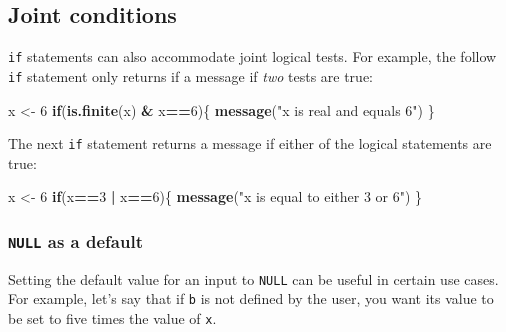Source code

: \documentclass[
]{book}
\newenvironment{Shaded}{\begin{snugshade}}{\end{snugshade}}
\newcommand{\ControlFlowTok}[1]{\textcolor[rgb]{0.13,0.29,0.53}{\textbf{#1}}}
\newcommand{\DecValTok}[1]{\textcolor[rgb]{0.00,0.00,0.81}{#1}}
\newcommand{\KeywordTok}[1]{\textcolor[rgb]{0.13,0.29,0.53}{\textbf{#1}}}
\newcommand{\NormalTok}[1]{#1}
\newcommand{\OperatorTok}[1]{\textcolor[rgb]{0.81,0.36,0.00}{\textbf{#1}}}
\newcommand{\StringTok}[1]{\textcolor[rgb]{0.31,0.60,0.02}{#1}}
\begin{document}
\hypertarget{joint-conditions}{%
\subsection*{Joint conditions}\label{joint-conditions}}

\texttt{if} statements can also accommodate joint logical tests. For example, the follow \texttt{if} statement only returns if a message if \emph{two} tests are true:

\begin{Shaded}
\begin{Highlighting}[]
\NormalTok{x <-}\StringTok{ }\DecValTok{6}
\ControlFlowTok{if}\NormalTok{(}\KeywordTok{is.finite}\NormalTok{(x) }\OperatorTok{&}\StringTok{ }\NormalTok{x}\OperatorTok{==}\DecValTok{6}\NormalTok{)\{}
  \KeywordTok{message}\NormalTok{(}\StringTok{"x is real and equals 6"}\NormalTok{)}
\NormalTok{\}}
\end{Highlighting}
\end{Shaded}

The next \texttt{if} statement returns a message if either of the logical statements are true:

\begin{Shaded}
\begin{Highlighting}[]
\NormalTok{x <-}\StringTok{ }\DecValTok{6}
\ControlFlowTok{if}\NormalTok{(x}\OperatorTok{==}\DecValTok{3} \OperatorTok{|}\StringTok{ }\NormalTok{x}\OperatorTok{==}\DecValTok{6}\NormalTok{)\{}
  \KeywordTok{message}\NormalTok{(}\StringTok{"x is equal to either 3 or 6"}\NormalTok{)}
\NormalTok{\}}
\end{Highlighting}
\end{Shaded}

\hypertarget{null-as-a-default}{%
\subsubsection*{\texorpdfstring{\texttt{NULL} as a default}{NULL as a default}}\label{null-as-a-default}}

Setting the default value for an input to \texttt{NULL} can be useful in certain use cases. For example, let's say that if \texttt{b} is not defined by the user, you want its value to be set to five times the value of \texttt{x}.
\end{document}
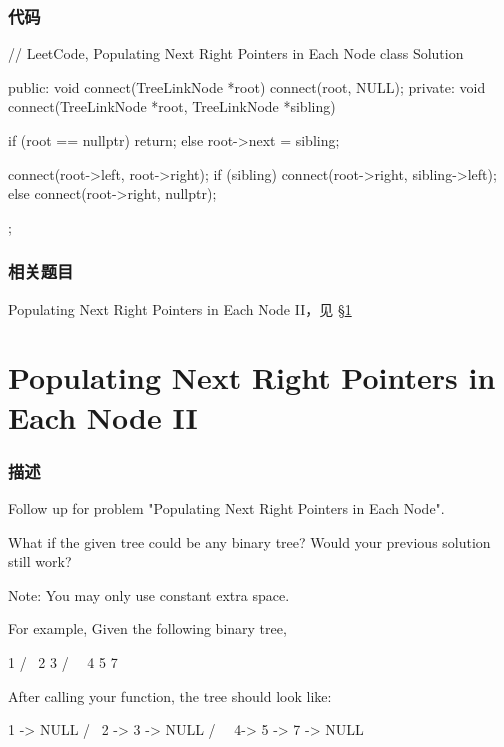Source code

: \subsubsection{代码}

\begin{Code}
// LeetCode, Populating Next Right Pointers in Each Node
class Solution {
public:
    void connect(TreeLinkNode *root) {
        connect(root, NULL);
    }
private:
    void connect(TreeLinkNode *root, TreeLinkNode *sibling) {
        if (root == nullptr)
            return;
        else
            root->next = sibling;

        connect(root->left, root->right);
        if (sibling)
            connect(root->right, sibling->left);
        else
            connect(root->right, nullptr);
    }
};
\end{Code}


\subsubsection{相关题目}
\begindot
\item Populating Next Right Pointers in Each Node II，见 \S \ref{sec:populating-next-right-pointers-in-each-node-ii}
\myenddot



\section{Populating Next Right Pointers in Each Node II} %
\label{sec:populating-next-right-pointers-in-each-node-ii}


\subsubsection{描述}
Follow up for problem "Populating Next Right Pointers in Each Node".

What if the given tree could be any binary tree? Would your previous solution still work?

Note: You may only use constant extra space.

For example,
Given the following binary tree,
\begin{Code}
         1
       /  \
      2    3
     / \    \
    4   5    7
\end{Code}

After calling your function, the tree should look like:
\begin{Code}
         1 -> NULL
       /  \
      2 -> 3 -> NULL
     / \    \
    4-> 5 -> 7 -> NULL
\end{Code}


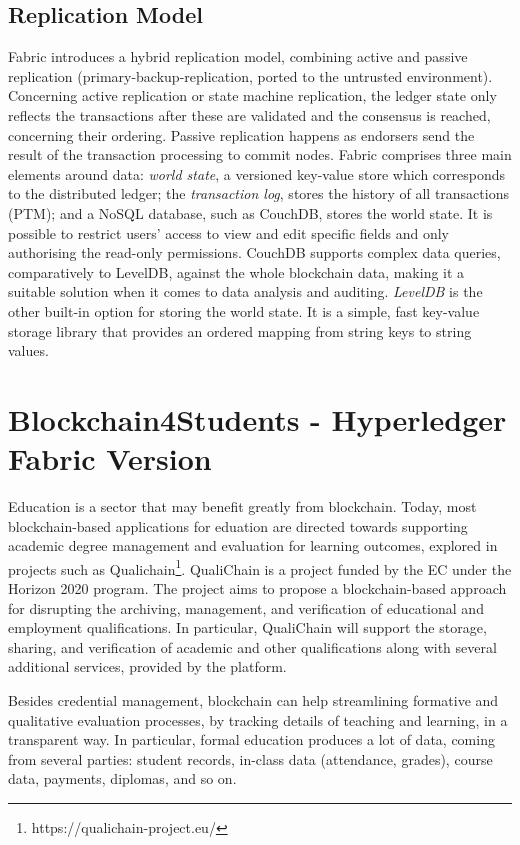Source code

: \documentclass[12pt,a4paper]{article}
\theoremstyle{definition}
\begin{document}
\subsection{Replication Model}
Fabric introduces a hybrid replication model, combining active and passive replication (primary-backup-replication, ported to the untrusted environment). Concerning active replication or state machine replication, the ledger state only reflects the transactions after these are validated and the consensus is reached, concerning their ordering.  Passive replication happens as endorsers send the result of the transaction processing to commit nodes. Fabric comprises three main elements around data: \emph{world state}, a versioned key-value store which corresponds to the distributed ledger; the \emph{transaction log}, stores the history of all transactions (PTM); and a NoSQL database, such as CouchDB, stores the world state. It is possible to restrict users' access to view and edit specific fields and only authorising the read-only permissions.  CouchDB supports complex data queries, comparatively to LevelDB, against the whole blockchain data, making it a suitable solution when it comes to data analysis and auditing. \emph{LevelDB} is the other built-in option for storing the world state. It is a simple, fast key-value storage library that provides an ordered mapping from string keys to string values.


\section{Blockchain4Students - Hyperledger Fabric Version}
 Education is a sector that may benefit greatly from blockchain. Today, most blockchain-based applications for eduation are directed towards supporting academic degree management and evaluation for learning outcomes, explored in projects such as Qualichain\footnote{https://qualichain-project.eu/}. QualiChain is a project funded by the EC under the Horizon 2020 program. The project aims to propose a blockchain-based approach for disrupting the archiving, management, and verification of educational and employment qualifications. In particular, QualiChain will support the storage,  sharing, and verification of academic and other qualifications along with several additional services, provided by the platform.

Besides credential management, blockchain can help streamlining formative and qualitative evaluation processes, by tracking details of teaching and learning, in a transparent way. In particular, formal education produces a lot of data, coming from several parties: student records, in-class data (attendance, grades), course data, payments, diplomas, and so on. %
\end{document}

| TASK TO CARRY OUT |
What you write should match, character for character, the lines from the one with "Besides credential management, blockchain" to the end of the data, both included.

| REPLY |
Besides credential management, blockchain can help streamlining formative and qualitative evaluation processes, by tracking details of teaching and learning, in a transparent way. In particular, formal education produces a lot of data, coming from several parties: student records, in-class data (attendance, grades), course data, payments, diplomas, and so on. %
\end{document}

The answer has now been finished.